Another change, which was the natural result, both of the increased amount of white now used in windows and of the introduction of the silver stain, was the gradual substitution of white glass in the flesh of figures for the brownish pink formerly used. Its use afforded an opportunity for getting white in amongst the colour, and so helping to bind the design together, and the fact that the hair, crowns, and mitres of figures could now be stained yellow, rendered it on the whole the most suitable glass for the purpose, and we find it holding the field down to the late sixteenth century, when a pinkish enamel began to be used.
PLATE XXVII
BOSSES, FROM PLATE XXV
Painted diapers.
(8) The use of Painted Diaper Patterns on the Coloured Backgrounds.—The red and blue backgrounds to the figures in the twelfth and thirteenth centuries needed no further decoration.
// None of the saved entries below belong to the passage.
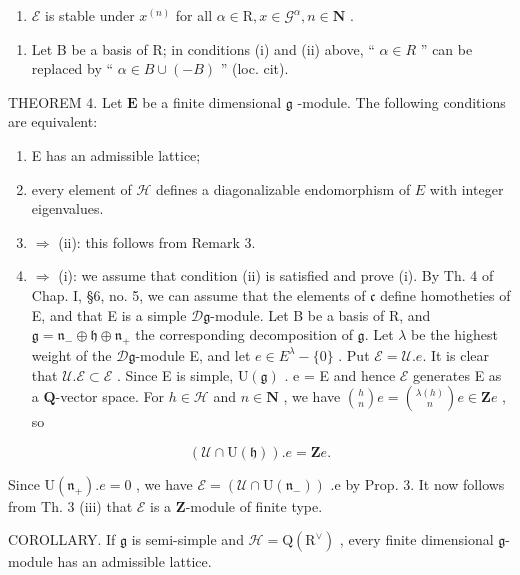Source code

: \begin{enumerate}
\def\labelenumi{(\roman{enumi})}
\setcounter{enumi}{2}
\tightlist
\item
  \(\mathcal{E}\) is stable under \(x^{(n)}\) for all \(\alpha \in \mathrm{R}, x \in \mathcal{G}^{\alpha}, n \in \mathbf{N}\) .
\end{enumerate}

\begin{enumerate}
\def\labelenumi{\arabic{enumi})}
\setcounter{enumi}{4}
\tightlist
\item
  Let B be a basis of R; in conditions (i) and (ii) above, `` \(\alpha \in R\) '' can be replaced by `` \(\alpha \in B \cup (-B)\) '' (loc. cit).
\end{enumerate}

THEOREM 4. Let \(\mathbf{E}\) be a finite dimensional \(\mathfrak{g}\) -module. The following conditions are equivalent:

\begin{enumerate}
\def\labelenumi{(\roman{enumi})}
\item
  E has an admissible lattice;
\item
  every element of \(\mathcal{H}\) defines a diagonalizable endomorphism of \(E\) with integer eigenvalues.
\item
  \(\Longrightarrow\) (ii): this follows from Remark 3.
\item
  \(\Longrightarrow\) (i): we assume that condition (ii) is satisfied and prove (i). By Th. 4 of Chap. I, §6, no. 5, we can assume that the elements of \(\mathfrak{c}\) define homotheties of E, and that E is a simple \(\mathcal{D}\mathfrak{g}\)-module. Let B be a basis of \(\mathrm{R}\), and \(\mathfrak{g} = \mathfrak{n}_{-} \oplus \mathfrak{h} \oplus \mathfrak{n}_{+}\) the corresponding decomposition of \(\mathfrak{g}\). Let \(\lambda\) be the highest weight of the \(\mathcal{D}\mathfrak{g}\)-module E, and let \(e \in E^{\lambda} - \{0\}\) . Put \(\mathcal{E} = \mathcal{U}.e\). It is clear that \(\mathcal{U}.\mathcal{E} \subset \mathcal{E}\) . Since E is simple, \(\mathrm{U}(\mathfrak{g})\) . e = E and hence \(\mathcal{E}\) generates E as a \(\mathbf{Q}\)-vector space. For \(h \in \mathcal{H}\) and \(n \in \mathbf{N}\) , we have \(\binom{h}{n} e = \binom{\lambda(h)}{n} e \in \mathbf{Z} e\) , so
\end{enumerate}

\[
(\mathcal {U} \cap \mathrm{U} (\mathfrak {h})). e = \mathbf {Z}   e.
\]

Since \(\mathrm{U}(\mathfrak{n}_{+}).e=0\) , we have \(\mathcal{E}=(\mathcal{U}\cap\mathrm{U}(\mathfrak{n}_{-}))\) .e by Prop. 3. It now follows from Th. 3 (iii) that \(\mathcal{E}\) is a \(\mathbf{Z}\)-module of finite type.

COROLLARY. If \(\mathfrak{g}\) is semi-simple and \(\mathcal{H}=\mathrm{Q}(\mathrm{R}^{\vee})\) , every finite dimensional \(\mathfrak{g}\)-module has an admissible lattice.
Their own depth and quality was enough in itself, but the thinner, flatter tones that succeeded them needed enriching and giving texture to, in order to throw the figures up into proper relief; or so the fourteenth century artist seems to have felt, for from the beginning we find his backgrounds usually covered with a diaper painted in enamel.
The method is always the same; the ground having been covered with an even coat of enamel, the pattern is scratched out clear with the point of a stick or a brush handle. Plates [XVI.], [XX.], [XXI.] are typical examples, and show in detail the kind of pattern that was used.
It is very rarely that we find anything of the kind in the previous period. There is, as we have seen, an isolated and early example of it at Canterbury, where a rather paler, poorer blue has been used than in the other windows, but there it is more delicate than in the fourteenth century, the pattern being scratched out of a very thin semi-transparent mat of enamel; and it is found too in some late thirteenth century windows in St. Urbain at Troyes, but in fourteenth century work it is frequently met with even at the beginning of the period, and by the end of the first quarter of the century it is the rule, and remains so throughout the succeeding century as well.